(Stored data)
========================
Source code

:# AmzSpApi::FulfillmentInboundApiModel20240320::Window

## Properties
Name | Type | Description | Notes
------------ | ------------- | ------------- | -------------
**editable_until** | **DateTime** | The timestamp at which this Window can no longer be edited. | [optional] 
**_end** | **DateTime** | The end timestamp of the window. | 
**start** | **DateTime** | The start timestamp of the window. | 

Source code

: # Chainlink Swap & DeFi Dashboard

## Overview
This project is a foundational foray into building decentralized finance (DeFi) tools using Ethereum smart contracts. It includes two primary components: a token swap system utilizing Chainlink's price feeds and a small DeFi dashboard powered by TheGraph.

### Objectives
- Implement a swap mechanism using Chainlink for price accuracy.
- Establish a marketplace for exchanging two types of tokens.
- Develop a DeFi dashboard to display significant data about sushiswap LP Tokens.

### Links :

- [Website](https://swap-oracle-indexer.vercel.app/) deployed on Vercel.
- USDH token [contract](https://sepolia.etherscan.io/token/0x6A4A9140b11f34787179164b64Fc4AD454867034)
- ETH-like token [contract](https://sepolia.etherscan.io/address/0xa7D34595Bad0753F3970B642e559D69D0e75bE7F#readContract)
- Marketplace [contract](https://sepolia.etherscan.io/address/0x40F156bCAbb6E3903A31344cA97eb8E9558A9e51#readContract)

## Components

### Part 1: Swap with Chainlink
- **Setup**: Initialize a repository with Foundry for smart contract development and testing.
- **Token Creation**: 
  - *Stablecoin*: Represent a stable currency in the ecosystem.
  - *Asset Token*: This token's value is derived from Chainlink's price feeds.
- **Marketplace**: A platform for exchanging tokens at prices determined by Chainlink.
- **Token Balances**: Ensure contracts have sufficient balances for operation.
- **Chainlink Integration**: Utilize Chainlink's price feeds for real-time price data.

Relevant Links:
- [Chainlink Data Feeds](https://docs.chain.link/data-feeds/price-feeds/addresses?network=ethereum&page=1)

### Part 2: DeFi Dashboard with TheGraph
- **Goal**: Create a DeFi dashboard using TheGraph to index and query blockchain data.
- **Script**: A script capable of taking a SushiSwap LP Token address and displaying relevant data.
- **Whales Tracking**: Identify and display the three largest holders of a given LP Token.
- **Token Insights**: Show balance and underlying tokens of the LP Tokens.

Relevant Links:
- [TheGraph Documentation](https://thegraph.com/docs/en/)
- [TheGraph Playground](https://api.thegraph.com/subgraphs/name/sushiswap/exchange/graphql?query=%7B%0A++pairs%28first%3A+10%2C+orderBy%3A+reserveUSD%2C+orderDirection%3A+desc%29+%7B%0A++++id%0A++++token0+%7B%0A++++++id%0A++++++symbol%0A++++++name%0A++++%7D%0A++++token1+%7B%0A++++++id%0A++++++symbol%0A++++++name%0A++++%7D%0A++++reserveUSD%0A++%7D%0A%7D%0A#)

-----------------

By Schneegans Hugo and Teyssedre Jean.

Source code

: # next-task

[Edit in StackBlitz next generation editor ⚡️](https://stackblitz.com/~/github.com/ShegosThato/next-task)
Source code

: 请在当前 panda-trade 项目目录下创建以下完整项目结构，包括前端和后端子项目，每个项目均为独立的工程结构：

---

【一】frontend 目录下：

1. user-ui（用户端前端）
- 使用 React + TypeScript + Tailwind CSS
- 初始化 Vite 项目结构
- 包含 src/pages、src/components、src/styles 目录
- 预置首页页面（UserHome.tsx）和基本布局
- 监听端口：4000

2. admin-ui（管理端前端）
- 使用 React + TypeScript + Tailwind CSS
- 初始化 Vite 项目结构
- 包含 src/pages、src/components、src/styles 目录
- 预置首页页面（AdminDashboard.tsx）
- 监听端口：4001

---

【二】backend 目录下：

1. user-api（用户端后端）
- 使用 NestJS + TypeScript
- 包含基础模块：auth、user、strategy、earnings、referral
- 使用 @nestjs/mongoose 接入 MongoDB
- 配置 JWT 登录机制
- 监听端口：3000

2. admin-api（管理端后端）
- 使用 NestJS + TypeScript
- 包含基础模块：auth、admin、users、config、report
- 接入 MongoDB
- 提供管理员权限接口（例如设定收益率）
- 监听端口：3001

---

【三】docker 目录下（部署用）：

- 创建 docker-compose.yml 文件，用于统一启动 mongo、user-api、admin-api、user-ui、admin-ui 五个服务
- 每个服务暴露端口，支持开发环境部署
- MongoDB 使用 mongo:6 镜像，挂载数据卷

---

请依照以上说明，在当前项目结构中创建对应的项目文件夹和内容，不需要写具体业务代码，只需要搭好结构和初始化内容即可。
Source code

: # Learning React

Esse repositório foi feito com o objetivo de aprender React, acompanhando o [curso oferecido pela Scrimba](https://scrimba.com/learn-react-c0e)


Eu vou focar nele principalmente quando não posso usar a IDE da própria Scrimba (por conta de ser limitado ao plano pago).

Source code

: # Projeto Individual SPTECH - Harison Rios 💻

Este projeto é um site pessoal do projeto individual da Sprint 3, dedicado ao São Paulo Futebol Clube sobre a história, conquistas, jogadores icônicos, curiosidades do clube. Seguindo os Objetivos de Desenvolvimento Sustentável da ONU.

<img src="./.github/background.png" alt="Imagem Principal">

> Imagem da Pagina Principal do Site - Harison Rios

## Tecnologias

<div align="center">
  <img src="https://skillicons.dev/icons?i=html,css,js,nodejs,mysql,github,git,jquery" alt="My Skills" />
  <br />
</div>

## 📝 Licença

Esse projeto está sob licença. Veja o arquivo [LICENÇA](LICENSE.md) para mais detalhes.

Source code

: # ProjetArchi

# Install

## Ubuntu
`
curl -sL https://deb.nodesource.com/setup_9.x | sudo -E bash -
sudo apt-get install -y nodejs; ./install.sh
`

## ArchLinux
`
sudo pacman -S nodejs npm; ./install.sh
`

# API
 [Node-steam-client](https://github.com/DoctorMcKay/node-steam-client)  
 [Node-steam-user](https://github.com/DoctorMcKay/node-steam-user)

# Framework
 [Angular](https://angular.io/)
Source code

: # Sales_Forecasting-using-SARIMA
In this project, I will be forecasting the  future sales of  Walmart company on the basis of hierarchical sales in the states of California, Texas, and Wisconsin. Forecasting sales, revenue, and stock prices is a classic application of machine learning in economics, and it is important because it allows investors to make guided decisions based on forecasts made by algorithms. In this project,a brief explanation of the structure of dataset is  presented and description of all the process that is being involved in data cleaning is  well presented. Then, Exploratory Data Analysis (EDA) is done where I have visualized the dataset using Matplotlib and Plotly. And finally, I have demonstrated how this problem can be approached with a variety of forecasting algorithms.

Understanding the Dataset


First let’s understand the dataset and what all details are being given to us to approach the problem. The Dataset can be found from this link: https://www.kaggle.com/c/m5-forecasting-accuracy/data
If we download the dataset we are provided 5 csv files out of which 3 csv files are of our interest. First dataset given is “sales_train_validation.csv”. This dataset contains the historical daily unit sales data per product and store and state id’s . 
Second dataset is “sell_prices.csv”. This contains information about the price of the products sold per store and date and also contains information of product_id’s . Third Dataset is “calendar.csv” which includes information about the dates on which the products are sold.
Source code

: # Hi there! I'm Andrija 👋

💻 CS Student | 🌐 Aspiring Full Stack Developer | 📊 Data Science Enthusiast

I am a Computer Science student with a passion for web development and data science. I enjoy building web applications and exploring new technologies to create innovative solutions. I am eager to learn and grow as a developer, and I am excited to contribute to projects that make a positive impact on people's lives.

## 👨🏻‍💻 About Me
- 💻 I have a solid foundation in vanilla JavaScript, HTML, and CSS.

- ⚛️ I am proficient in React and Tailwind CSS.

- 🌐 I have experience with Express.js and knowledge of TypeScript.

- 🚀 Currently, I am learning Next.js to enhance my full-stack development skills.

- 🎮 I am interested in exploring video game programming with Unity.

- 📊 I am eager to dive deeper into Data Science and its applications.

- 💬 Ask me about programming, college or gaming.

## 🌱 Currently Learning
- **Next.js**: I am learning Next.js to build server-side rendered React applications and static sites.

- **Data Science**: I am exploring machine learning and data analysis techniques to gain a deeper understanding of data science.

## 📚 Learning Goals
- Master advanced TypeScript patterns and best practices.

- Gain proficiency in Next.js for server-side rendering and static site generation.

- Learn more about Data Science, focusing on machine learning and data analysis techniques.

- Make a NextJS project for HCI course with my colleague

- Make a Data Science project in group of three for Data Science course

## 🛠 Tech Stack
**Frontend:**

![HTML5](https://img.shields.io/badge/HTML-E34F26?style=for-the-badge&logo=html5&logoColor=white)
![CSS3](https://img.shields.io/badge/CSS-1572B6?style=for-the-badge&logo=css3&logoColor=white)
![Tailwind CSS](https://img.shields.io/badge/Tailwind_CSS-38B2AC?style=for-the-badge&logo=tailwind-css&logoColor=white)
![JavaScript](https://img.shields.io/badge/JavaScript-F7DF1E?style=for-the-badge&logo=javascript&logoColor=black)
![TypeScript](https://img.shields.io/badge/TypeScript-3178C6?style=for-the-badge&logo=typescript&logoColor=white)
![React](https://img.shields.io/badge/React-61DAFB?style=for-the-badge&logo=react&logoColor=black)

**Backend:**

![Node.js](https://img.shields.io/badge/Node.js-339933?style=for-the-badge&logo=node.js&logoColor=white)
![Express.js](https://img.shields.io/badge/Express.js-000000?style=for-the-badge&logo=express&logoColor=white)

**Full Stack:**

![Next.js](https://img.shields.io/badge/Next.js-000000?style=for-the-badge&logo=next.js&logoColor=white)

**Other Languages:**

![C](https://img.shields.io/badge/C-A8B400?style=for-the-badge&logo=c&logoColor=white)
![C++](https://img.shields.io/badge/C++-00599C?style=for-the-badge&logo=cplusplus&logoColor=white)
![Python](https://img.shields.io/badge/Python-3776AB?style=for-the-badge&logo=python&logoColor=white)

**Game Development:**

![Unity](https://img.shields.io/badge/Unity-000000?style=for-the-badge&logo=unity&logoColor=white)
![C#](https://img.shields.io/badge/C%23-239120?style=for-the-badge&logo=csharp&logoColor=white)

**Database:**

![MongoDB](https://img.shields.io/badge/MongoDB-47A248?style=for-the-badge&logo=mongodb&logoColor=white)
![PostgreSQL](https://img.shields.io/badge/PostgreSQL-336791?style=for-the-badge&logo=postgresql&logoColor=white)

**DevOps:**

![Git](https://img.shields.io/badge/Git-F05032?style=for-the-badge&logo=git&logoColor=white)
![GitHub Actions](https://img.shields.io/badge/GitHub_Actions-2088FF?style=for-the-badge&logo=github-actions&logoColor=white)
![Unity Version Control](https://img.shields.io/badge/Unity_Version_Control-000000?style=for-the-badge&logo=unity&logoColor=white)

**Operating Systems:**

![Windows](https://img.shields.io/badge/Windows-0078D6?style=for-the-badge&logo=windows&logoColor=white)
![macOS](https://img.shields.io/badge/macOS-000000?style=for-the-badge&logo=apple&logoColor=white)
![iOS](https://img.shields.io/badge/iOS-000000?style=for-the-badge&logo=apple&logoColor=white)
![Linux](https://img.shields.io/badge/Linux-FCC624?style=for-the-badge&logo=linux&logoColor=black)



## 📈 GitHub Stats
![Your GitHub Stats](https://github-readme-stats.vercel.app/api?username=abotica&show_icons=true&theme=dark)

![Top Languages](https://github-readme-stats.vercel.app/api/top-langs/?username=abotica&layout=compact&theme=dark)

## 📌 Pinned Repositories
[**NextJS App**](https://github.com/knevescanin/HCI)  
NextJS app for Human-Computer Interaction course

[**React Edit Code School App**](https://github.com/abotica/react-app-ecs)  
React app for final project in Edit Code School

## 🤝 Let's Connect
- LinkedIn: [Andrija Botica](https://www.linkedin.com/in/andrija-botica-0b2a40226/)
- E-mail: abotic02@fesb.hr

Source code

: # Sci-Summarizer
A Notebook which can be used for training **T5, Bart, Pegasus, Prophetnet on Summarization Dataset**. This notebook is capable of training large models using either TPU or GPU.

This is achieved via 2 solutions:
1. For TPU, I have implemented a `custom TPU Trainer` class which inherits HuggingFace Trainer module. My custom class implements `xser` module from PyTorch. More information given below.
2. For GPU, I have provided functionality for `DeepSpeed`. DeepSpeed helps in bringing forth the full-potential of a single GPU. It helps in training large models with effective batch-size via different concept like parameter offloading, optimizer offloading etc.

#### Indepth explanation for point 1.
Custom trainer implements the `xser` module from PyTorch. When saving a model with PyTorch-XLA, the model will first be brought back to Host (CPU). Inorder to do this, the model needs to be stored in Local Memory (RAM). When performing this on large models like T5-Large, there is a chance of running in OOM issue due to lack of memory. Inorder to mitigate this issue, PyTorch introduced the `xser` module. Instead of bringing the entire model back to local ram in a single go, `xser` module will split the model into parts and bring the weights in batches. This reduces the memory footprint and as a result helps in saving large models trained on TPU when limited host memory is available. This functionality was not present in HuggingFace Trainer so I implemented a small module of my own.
========================
Looking back over the data above, restate word for word the lines that begin at the line with "end timestamp of the window. |" and end at the line with "- USDH token", inclusive.

**Finished task**
**_end** | **DateTime** | The end timestamp of the window. | 
**start** | **DateTime** | The start timestamp of the window. | 

Source code

: # Chainlink Swap & DeFi Dashboard

## Overview
This project is a foundational foray into building decentralized finance (DeFi) tools using Ethereum smart contracts. It includes two primary components: a token swap system utilizing Chainlink's price feeds and a small DeFi dashboard powered by TheGraph.

### Objectives
- Implement a swap mechanism using Chainlink for price accuracy.
- Establish a marketplace for exchanging two types of tokens.
- Develop a DeFi dashboard to display significant data about sushiswap LP Tokens.

### Links :

- [Website](https://swap-oracle-indexer.vercel.app/) deployed on Vercel.
- USDH token [contract](https://sepolia.etherscan.io/token/0x6A4A9140b11f34787179164b64Fc4AD454867034)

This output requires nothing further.